Your idea of multiplying the matrix $\ A\ $ by the least common multiple (not the greatest common divisor) of the denominators of its entries will work. If $\ \sigma\ $ is the least common multiple of the denominators of the entries of $\ A\ $, and $\ B=\sigma UAV\ $ is the Smith normal form of $\ \sigma A\ $, where $\ U\ $ and $\ V\ $ are unimodular matrices, then the first $\ n\ $ entries on the diagonal of $\ B\ $ will be non-zero and the rest will be zero. Therefore $\ \sigma UAV\vec{e}_i=B\vec{e}_i=0\ $ for $\ i=n,n+1,\dots,2n\ $ and $\ V\vec{e}_n, V\vec{e}_{n+1},\dots,$$\,V\vec{e}_{2n}\ $ will be $\ n\ $ linearly independent eigenvectors of $\ A\ $ with integer entries for the eigenvalue $\ 0\ $.
Also, if $\ \vec{w}\ $ is any eigenvector of $\ A\ $ for the eigenvalue $\ 0\ $, with integer entries, then $\ 0=\sigma UAVV^{-1}\vec{w}=BV^{-1}\vec{w}\ $. Because the first $\ n\ $ entries on the diagonal of $\ B\ $ are non-zero, the first $\ n\ $ entries of $\ V^{-1}\vec{w}\ $ must be zero. Therefore $$ V^{-1}\vec{w}=\pmatrix{0\\0\\\vdots\\0\\z_n\\z_{n+1}\\\vdots\\z_{2n}}=\sum_{i=n}^{2n}z_i\vec{e}_i\ , $$ where $\ z_i\in\mathbb{Z}\ $, because the entries of $\ V^{-1}\ $ and $\ w\ $ are all integers. Therefore $$ w=\sum_{i=n}^{2n}z_iV\vec{e}_i $$ is an integer linear combination of the eigenvectors $\ V\vec{e}_n,$$\, V\vec{e}_{n+1},\dots,$$\,V\vec{e}_{2n}\ $. It follows that $\ V\vec{e}_n,$$\, V\vec{e}_{n+1},\dots,$$\,V\vec{e}_{2n}\ $ is a set of generators for the $\ \mathbb{Z}$-module of eigenvectors of $\ A\ $ with integer entries for the eigenvalue $\ 0\ $
Likewise, if you do the same thing with the matrix $\ A-I\ $, you'll get a set of $\ n\ $ generators with integer entries for the $\ \mathbb{Z}$-module of eigenvectors of $\ A\ $ with integer entries for the eigenvalue $\ 1\ $.

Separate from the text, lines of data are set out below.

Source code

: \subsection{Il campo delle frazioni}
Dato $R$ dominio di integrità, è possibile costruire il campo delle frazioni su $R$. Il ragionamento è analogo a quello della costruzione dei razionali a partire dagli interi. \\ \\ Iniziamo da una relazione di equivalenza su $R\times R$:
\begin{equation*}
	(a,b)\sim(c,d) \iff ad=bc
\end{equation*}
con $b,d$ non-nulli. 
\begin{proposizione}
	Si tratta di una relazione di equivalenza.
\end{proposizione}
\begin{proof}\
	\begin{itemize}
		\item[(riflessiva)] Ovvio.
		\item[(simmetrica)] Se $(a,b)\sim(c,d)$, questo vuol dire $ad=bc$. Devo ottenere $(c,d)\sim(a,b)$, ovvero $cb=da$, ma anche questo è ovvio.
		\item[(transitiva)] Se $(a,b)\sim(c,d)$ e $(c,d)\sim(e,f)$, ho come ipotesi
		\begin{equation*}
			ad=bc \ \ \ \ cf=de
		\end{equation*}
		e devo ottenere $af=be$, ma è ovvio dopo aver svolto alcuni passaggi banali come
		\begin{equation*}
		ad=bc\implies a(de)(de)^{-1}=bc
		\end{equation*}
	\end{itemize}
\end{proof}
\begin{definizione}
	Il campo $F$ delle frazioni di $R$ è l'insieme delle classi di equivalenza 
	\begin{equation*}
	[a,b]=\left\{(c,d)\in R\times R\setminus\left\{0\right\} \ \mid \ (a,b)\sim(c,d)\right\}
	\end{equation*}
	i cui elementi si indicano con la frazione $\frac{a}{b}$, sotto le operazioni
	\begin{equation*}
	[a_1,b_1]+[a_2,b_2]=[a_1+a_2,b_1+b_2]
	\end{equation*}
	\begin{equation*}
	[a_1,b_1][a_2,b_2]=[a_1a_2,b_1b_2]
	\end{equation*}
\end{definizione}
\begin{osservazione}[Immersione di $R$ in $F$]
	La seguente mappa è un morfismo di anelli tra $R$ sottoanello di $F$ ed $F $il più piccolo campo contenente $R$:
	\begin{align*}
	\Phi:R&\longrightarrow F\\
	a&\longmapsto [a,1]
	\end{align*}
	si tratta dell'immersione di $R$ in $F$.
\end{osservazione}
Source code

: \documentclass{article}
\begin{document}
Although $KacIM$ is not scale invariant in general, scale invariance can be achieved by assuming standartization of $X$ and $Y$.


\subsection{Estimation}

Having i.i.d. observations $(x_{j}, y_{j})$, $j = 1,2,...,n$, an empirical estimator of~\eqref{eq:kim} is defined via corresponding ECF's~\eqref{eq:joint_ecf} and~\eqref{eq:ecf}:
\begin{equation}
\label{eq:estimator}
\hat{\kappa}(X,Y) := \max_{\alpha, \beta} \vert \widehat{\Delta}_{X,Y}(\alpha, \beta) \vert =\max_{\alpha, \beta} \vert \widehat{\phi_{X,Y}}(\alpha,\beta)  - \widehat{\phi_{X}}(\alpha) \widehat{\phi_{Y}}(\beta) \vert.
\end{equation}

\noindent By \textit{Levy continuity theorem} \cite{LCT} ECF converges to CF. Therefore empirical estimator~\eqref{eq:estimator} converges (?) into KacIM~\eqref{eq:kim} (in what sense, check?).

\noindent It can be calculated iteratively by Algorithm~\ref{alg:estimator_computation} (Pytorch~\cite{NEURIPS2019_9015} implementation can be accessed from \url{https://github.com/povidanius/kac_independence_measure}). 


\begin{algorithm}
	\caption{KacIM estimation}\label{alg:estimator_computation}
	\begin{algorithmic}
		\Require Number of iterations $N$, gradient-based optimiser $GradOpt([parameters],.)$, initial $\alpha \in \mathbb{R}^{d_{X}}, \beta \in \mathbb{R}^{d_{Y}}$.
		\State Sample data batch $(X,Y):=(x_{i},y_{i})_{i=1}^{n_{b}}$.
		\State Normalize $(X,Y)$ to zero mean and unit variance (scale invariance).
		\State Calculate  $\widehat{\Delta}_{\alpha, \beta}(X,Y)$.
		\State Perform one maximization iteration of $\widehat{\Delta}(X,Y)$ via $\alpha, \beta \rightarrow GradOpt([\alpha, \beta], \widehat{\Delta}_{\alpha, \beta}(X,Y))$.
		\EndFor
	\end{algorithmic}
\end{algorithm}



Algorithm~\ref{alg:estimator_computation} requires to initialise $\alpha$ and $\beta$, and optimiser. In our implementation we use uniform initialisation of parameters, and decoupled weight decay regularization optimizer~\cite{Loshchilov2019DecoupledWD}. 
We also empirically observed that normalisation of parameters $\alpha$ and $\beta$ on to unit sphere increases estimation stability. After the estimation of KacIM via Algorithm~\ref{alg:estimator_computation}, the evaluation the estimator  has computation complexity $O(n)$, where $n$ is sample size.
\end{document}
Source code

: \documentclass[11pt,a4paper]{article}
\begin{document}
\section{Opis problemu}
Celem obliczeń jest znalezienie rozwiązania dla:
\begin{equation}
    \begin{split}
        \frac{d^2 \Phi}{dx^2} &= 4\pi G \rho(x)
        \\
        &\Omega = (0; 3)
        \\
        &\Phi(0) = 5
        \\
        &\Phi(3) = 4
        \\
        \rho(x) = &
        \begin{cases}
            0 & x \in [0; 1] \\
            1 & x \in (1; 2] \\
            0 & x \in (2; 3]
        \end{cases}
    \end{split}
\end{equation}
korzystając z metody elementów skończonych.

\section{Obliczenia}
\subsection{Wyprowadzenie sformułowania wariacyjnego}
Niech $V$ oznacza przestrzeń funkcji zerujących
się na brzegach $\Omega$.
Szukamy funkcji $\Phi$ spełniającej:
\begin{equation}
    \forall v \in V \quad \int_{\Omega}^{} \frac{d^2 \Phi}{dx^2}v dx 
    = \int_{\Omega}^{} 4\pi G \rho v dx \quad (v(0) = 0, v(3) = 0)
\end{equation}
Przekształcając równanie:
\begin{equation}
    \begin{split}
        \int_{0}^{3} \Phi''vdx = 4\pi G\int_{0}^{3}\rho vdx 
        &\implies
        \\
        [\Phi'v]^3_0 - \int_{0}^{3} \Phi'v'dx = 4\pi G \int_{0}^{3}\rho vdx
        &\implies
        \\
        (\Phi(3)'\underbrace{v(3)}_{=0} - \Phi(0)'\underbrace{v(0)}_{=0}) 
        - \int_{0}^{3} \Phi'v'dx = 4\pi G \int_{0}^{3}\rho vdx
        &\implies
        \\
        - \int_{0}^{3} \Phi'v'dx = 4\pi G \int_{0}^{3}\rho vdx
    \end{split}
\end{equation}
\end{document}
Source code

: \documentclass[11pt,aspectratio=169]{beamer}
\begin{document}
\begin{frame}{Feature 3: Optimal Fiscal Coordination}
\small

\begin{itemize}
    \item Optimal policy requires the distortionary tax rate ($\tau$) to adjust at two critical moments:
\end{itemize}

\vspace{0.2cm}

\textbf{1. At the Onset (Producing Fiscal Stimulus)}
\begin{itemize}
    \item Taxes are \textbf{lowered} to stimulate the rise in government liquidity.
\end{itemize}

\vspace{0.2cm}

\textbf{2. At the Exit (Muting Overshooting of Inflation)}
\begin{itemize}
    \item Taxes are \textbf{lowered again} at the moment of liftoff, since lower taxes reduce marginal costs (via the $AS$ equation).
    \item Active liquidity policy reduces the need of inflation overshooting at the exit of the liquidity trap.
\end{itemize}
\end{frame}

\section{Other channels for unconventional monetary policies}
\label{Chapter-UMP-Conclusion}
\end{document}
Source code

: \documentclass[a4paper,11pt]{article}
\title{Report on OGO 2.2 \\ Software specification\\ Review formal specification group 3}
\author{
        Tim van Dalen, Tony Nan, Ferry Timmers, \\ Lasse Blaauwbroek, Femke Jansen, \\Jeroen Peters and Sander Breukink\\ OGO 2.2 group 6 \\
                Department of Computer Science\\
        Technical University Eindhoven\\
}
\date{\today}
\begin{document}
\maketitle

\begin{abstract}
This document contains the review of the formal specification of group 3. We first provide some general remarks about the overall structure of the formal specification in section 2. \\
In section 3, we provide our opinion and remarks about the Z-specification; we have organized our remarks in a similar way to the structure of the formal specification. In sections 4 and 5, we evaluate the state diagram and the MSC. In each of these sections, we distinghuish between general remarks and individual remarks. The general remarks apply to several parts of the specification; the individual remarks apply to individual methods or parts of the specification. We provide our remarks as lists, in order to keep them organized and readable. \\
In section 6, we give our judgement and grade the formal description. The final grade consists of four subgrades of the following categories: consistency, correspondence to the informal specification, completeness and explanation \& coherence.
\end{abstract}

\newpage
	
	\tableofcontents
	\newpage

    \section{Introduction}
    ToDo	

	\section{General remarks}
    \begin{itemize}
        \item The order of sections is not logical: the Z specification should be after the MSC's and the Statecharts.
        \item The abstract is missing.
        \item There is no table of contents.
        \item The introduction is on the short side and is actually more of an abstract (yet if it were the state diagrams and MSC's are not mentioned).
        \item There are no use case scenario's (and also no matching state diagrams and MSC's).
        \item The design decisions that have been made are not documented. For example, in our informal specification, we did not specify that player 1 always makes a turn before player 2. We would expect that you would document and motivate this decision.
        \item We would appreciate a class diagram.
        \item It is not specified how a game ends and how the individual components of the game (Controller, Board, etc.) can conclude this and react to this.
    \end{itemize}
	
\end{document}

If you don't need the eigenvectors to form a set of generators, there's a slightly simpler way of getting a set of $\ n\ $ with integer entries that are merely linearly independent over the rationals. Solving the sets of linear equations $\ Ax=0\ $ and $\ (A-I)y=0\ $ by Gaussian elimination will give you bases of the two eigenspaces with rational entries. If you now multiply each member of these bases by the least common multiple of the denominators of their entries, you'll get $\ n\ $ linearly independent eigenvectors with integer entries for each of the two eigenvalues.